Two local hikers saw a big chunk of glacier break away and fall into a lake on Broken Top earlier this month.

Norman Frater of Tumalo and Randy King of Sisters had just finished eating lunch near a nameless 10-acre lake at about 7,800 feet. They turned to leave when they heard a thunderous boom. They whirled around to see a knife-cut edge of ice where an estimate 300-foot section of glacier had slumped into the water.

"The icefall caused a linear 'tidal wave' to traverse the lake, perhaps 4-5 feet high, which washed up on the opposite lake shore, innundating the rocks on which we had just finished eating our lunch," Frater said.

According to Forest Service hydrologist Larry Chitwood, calving glaciers are not very common in Central Oregon - but he's pretty sure that's exactly what the hikers saw.

"It's not too common," Chitwood said, "but on the other hand it is in the context of 13 lakes that formed in a little ice age."

That "little ice age" wasn't so very long ago - it ended in the 1920s and '30s, when the glaciers retreated and left behind basins filled with water.

Events like that witnessed by Frater and King have happened before - sometimes making trouble for the civilization that thrives downslope.

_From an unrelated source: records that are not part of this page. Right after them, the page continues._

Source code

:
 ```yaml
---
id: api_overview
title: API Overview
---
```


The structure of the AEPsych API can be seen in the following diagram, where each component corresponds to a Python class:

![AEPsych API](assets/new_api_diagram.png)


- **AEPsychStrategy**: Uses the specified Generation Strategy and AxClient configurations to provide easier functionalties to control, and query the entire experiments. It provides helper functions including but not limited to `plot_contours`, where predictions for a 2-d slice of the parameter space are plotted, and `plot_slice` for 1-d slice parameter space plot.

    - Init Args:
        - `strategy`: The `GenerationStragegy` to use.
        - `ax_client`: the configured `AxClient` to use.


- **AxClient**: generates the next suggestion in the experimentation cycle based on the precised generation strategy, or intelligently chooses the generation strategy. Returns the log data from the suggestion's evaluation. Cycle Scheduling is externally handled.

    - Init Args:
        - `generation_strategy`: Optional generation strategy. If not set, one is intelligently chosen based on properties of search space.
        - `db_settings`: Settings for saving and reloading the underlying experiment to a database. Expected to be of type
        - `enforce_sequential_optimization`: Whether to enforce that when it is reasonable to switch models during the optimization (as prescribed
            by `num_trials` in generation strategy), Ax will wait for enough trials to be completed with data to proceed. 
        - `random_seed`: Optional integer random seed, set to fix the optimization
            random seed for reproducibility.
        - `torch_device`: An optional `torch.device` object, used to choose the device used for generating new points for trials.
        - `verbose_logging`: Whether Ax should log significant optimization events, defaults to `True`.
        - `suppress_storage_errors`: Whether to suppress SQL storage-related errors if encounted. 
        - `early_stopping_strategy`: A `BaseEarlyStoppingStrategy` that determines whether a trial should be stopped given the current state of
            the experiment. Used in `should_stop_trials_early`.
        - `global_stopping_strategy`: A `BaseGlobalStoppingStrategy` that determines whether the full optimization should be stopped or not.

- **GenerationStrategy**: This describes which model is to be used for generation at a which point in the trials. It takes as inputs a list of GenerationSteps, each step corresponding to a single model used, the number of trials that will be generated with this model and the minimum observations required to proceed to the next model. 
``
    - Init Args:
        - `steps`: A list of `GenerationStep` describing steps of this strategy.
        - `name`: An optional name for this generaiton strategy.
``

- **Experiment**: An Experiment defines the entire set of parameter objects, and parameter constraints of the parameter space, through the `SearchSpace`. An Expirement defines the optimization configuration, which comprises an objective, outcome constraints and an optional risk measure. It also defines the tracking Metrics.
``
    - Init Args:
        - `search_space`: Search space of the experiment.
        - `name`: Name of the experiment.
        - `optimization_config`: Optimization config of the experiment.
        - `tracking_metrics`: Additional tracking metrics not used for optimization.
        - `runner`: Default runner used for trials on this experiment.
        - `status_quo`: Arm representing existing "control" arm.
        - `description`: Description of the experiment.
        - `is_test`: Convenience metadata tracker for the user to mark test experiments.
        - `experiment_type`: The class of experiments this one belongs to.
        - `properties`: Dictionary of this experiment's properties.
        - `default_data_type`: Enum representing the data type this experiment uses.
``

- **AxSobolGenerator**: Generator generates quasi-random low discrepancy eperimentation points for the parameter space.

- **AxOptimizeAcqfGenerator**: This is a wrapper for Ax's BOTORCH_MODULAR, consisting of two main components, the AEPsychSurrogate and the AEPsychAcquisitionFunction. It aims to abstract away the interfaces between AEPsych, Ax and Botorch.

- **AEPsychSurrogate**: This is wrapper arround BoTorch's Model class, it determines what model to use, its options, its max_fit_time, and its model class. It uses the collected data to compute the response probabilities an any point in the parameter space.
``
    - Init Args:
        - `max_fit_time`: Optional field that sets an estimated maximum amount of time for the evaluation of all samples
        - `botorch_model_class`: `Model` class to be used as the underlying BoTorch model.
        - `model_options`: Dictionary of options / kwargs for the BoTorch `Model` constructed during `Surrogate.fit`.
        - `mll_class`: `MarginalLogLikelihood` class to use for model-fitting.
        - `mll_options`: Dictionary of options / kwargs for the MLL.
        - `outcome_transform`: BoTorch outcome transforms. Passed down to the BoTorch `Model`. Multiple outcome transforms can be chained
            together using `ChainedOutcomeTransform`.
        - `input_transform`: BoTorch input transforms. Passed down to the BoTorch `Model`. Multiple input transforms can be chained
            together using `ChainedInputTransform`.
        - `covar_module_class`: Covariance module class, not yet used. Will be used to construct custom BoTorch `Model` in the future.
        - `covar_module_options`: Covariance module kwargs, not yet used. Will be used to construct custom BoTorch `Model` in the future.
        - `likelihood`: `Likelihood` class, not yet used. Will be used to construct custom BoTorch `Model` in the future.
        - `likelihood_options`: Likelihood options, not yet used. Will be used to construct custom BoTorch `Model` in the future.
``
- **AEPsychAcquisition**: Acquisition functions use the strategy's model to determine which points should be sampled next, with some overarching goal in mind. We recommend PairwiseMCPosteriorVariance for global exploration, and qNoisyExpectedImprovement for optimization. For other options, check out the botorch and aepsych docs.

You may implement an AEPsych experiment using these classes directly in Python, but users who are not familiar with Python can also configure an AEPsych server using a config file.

In 1966, the same lake flooded out; water rushed down Soda Creek, hit Sparks Lake and ultimately flooded the Cascade Lakes Highway, covering it with mud, debris and timber to a depth of two or three feet.

Chitwood thinks the '66 flood was probably caused by a glacier calving and causing the lake to surge, pushing muddy water through its outwash stream.

This month's event was a smaller-scale version of the same phenomenon, Chitwood believes.

"A little bigger chunk of ice could have caused another big flood," he said.

However, the chances of flooding from the glacial lakes - including Carver Lake, which perches above Sisters, - seem to be lower than previously believed.

Part of the reason is that there is simply less ice in the glaciers to fall into the lakes.

"The glaciers all across the Three Sisters are in retreat right now," Chitwood said.

He notes that the glaciers are much smaller now than when he first hiked these mountains in the 1970s.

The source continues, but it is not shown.